- Exercise prompt: Would you copy all lines in the data that contain the word "time"?

- Records contained in a dataset:
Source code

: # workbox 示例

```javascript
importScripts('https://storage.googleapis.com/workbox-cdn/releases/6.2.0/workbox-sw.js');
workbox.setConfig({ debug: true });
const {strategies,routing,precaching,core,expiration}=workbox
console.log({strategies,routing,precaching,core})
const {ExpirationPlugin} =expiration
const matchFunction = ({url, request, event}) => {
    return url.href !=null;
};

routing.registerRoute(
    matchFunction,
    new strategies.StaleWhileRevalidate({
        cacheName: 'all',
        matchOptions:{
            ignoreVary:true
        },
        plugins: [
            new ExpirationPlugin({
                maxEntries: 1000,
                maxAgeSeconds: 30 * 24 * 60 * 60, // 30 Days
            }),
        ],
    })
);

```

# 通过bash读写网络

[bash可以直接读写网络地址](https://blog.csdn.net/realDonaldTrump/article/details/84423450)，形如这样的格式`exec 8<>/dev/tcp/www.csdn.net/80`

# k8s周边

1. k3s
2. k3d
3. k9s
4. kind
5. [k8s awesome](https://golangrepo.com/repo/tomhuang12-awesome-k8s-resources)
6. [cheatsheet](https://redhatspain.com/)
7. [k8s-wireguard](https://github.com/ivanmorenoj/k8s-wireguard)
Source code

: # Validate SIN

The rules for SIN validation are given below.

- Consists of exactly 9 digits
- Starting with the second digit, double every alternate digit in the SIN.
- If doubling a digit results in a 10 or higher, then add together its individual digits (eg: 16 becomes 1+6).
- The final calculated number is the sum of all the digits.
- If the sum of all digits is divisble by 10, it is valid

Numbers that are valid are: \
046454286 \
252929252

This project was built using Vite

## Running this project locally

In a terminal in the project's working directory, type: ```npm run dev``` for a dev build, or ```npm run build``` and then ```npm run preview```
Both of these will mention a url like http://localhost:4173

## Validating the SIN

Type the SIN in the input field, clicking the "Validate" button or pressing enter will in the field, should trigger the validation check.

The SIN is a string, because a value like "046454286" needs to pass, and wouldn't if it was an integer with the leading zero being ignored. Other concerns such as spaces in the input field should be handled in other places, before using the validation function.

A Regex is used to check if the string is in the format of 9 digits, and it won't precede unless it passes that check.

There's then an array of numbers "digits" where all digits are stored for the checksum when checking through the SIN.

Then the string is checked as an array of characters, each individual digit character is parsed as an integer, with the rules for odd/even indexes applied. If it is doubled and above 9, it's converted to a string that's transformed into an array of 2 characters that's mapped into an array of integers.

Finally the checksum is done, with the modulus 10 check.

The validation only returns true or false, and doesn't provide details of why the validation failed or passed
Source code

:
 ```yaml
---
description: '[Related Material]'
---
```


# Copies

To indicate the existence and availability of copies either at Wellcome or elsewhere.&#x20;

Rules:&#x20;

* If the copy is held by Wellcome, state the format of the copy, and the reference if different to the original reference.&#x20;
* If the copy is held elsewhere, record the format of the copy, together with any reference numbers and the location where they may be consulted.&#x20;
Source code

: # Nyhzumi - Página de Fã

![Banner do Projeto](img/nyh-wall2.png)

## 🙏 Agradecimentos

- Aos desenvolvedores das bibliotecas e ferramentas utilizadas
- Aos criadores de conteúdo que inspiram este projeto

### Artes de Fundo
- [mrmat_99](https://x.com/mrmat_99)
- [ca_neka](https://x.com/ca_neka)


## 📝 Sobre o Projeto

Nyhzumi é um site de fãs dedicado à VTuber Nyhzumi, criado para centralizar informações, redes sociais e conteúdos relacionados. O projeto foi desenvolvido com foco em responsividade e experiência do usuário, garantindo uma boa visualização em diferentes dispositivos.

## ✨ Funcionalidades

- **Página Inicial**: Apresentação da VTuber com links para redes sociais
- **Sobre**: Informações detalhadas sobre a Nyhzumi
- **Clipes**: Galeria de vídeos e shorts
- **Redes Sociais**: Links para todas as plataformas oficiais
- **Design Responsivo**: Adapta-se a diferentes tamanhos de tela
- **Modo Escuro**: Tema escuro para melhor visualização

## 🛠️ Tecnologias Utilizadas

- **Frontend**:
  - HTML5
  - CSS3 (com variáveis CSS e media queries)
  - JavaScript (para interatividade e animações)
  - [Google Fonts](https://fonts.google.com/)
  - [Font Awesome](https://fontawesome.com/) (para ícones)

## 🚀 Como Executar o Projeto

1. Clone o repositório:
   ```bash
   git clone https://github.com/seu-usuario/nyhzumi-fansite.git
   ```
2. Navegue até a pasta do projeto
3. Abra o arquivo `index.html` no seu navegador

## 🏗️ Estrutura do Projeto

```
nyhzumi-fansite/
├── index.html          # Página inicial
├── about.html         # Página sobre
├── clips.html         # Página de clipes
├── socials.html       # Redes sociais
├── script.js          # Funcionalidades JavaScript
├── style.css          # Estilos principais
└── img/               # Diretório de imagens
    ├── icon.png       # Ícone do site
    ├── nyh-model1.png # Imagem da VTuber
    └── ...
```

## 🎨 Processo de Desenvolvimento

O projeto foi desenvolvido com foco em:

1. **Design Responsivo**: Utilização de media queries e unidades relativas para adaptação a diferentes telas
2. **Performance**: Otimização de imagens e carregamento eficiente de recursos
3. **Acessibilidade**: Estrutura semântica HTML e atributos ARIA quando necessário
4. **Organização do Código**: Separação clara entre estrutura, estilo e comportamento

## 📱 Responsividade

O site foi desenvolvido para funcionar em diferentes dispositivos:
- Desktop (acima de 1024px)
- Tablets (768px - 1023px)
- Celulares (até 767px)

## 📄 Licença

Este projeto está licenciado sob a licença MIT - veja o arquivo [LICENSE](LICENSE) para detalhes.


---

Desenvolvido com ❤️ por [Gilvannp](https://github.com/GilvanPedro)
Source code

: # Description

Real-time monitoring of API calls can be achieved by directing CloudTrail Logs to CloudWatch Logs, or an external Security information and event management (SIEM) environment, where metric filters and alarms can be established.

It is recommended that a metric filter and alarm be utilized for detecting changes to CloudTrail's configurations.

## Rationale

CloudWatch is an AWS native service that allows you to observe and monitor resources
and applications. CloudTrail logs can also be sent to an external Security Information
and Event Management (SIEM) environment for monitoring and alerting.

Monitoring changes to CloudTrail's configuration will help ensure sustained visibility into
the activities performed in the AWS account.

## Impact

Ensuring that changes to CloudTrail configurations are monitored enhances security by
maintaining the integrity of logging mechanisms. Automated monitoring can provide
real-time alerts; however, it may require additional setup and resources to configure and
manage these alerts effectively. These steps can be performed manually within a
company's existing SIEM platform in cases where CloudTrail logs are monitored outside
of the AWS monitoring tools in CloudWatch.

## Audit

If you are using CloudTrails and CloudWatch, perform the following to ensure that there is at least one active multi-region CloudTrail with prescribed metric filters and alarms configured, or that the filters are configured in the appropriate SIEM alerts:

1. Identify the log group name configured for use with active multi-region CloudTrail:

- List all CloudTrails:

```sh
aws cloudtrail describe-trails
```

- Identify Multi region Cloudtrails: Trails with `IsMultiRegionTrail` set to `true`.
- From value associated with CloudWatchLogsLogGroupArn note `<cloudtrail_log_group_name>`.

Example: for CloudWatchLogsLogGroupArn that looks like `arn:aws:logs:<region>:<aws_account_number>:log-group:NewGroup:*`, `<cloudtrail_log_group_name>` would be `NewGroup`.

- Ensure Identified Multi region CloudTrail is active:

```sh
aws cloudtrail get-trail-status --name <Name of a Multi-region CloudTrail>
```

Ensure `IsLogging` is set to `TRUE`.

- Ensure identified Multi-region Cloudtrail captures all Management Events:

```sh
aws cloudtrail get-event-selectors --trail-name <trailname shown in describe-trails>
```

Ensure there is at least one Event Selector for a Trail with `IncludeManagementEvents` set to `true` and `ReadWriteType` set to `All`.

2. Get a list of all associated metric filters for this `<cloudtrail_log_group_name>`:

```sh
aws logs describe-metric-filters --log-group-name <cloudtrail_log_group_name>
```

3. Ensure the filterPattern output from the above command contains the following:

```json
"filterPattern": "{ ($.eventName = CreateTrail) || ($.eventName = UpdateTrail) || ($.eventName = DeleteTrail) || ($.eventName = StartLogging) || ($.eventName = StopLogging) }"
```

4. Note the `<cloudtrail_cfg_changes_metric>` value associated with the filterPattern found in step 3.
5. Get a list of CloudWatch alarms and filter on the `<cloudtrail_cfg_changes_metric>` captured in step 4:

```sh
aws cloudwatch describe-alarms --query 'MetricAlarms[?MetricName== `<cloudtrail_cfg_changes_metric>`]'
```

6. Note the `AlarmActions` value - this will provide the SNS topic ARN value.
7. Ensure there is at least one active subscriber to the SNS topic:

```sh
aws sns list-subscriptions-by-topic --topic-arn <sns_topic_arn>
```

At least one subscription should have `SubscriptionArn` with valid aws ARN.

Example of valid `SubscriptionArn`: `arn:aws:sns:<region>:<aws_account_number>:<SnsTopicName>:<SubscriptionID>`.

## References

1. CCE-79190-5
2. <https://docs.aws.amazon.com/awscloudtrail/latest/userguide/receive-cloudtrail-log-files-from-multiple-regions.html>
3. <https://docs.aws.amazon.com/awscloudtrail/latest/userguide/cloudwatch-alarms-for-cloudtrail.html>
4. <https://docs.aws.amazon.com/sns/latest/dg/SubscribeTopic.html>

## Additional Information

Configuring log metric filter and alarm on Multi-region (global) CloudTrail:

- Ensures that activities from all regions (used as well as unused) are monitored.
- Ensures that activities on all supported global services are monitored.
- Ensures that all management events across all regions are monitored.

- Exercise solution:
Real-time monitoring of API calls can be achieved by directing CloudTrail Logs to CloudWatch Logs, or an external Security information and event management (SIEM) environment, where metric filters and alarms can be established.
real-time alerts; however, it may require additional setup and resources to configure and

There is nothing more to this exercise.